Transcribe the line containing "### Test locally" and every line after it, exactly, through the end of the records.
========================
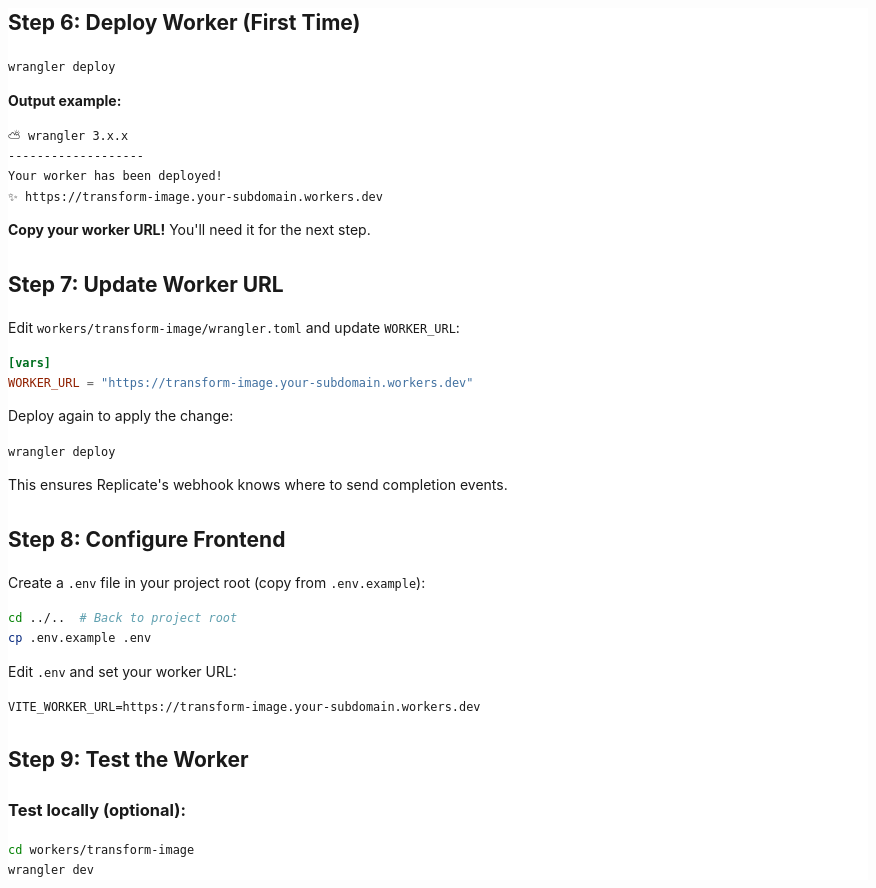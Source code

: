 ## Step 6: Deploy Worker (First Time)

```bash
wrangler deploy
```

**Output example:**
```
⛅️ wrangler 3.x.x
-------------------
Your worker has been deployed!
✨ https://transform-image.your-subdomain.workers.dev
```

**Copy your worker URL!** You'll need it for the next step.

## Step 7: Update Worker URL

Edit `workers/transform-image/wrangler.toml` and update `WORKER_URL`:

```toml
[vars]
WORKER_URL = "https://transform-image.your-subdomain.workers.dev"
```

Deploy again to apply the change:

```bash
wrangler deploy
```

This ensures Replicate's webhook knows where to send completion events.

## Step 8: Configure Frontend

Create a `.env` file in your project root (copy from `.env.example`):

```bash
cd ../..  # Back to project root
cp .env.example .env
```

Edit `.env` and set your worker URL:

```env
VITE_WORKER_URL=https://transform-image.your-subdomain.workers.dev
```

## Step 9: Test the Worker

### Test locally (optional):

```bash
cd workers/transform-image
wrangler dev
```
========================
EXERCISE OUTPUT →
### Test locally (optional):

```bash
cd workers/transform-image
wrangler dev
```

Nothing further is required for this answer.